AMSTERDAM - Copies of documents from a secret Nazi archive, locked up in a quiet German town for more than 50 years, will be released to Holocaust institutions within a few months under an agreement reached yesterday.
The documents will give historians an intimate view of the systematic slaughter of millions during the Holocaust, and will let survivors and victims' families search for histories - as recorded by their tormentors.
The 11-nation governing body of the International Tracing Service, which runs the archive in Bad Arolsen, Germany, voted to sidestep legal obstacles and begin distributing electronic copies of the documents to member states as soon as they are ready.
The archive contains Nazi records on the arrest, transportation, incarceration, forced labor and deaths of millions of people from 1933 to the end of the war in May 1945. - AP
NEW DELHI - The Taj Mahal is getting dirty, and some want to get it even dirtier.
The 17th-century mausoleum is renowned for the paleness of its marble, but these days it looks more yellow than white.
A report Monday by a parliamentary panel blamed air pollution, saying the Taj Mahal was encrusted with "suspended particulate matter," or granules of dirt and soot found in high levels in the air around the site in the city of Agra.
To restore the monument, the panel recommended packing it in mud, a process used on the Taj Mahal in the past. - AP
PARIS - Jacques Chirac, in his final presidential appeal to the French, urged his compatriots yesterday to stay united and proud of the nation he led for 12 years, despite uncertainty about France's place in today's world.
"A nation is a family. This link that unites us is our most precious asset," Chirac said in a brief televised address last night, before the 74-year-old turns over the presidency to fellow conservative Nicolas Sarkozy today.

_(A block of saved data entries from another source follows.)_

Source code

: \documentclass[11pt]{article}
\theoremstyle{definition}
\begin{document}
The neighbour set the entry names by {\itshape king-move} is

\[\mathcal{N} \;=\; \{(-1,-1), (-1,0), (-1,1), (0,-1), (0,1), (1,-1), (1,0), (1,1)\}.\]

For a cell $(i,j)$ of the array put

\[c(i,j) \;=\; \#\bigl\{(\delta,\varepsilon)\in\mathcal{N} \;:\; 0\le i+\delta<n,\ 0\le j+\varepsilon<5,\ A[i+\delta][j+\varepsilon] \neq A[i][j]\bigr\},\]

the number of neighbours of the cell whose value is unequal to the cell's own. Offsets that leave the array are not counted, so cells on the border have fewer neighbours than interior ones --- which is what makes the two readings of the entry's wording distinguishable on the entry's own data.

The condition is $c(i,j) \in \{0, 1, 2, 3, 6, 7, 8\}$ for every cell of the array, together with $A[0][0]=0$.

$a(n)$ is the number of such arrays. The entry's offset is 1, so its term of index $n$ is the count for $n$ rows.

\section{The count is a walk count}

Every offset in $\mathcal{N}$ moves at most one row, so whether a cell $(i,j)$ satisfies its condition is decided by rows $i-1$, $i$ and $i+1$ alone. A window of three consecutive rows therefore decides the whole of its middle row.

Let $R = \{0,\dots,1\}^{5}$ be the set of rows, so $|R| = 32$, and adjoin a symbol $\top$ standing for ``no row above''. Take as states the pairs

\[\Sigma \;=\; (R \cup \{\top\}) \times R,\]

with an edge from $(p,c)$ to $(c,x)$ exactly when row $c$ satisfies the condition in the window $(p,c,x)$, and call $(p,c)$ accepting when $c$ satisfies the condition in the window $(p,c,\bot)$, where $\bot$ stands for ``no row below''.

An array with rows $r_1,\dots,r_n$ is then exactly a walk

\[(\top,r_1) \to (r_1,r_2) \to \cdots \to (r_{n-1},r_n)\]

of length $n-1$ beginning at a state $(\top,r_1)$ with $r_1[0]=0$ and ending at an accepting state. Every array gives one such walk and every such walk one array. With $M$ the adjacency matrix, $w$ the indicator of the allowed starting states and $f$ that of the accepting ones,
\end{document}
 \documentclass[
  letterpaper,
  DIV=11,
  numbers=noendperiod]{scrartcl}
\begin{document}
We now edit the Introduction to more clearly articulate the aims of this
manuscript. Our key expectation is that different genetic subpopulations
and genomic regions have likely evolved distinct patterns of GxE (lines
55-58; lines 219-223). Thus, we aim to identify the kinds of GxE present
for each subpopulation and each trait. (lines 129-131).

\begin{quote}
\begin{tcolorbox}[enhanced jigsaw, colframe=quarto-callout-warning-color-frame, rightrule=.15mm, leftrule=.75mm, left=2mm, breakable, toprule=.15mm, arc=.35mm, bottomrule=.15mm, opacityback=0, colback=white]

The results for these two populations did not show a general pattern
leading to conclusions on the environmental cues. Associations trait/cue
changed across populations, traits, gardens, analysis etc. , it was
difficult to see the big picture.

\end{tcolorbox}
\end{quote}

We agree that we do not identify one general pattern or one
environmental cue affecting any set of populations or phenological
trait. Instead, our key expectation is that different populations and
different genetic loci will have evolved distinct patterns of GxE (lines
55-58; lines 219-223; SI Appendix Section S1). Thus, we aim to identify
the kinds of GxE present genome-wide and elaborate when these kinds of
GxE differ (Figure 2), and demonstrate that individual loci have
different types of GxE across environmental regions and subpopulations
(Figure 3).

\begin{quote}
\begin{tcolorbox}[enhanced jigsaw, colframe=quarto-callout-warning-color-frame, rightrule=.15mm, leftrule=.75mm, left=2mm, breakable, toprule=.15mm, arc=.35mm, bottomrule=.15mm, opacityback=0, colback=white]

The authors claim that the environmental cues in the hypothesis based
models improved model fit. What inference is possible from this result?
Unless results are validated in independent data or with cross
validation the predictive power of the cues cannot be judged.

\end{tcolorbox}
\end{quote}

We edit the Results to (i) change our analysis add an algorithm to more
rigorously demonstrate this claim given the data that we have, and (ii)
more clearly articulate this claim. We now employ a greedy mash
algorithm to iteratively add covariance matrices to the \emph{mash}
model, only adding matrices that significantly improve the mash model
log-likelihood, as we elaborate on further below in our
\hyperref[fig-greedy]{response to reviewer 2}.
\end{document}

He said France should be a nation of equal opportunity and an engine of European integration. Both appeals recalled low points of his tenure: the 2005 riots that revealed deep-rooted discrimination against France's immigrants, and the French rejection of the EU constitution that Chirac had championed.
He is expected to create a foundation, similar to former President Bill Clinton's. - AP
China's robust oil trade and growing economic ties with Sudan will help end the violence in Darfur, not prolong the humanitarian crisis, a Chinese official said yesterday.
Three armed men hijacked a regional bus yesterday in northern Italy and set it on fire after freeing the passengers, officials said. Two hijackers were caught.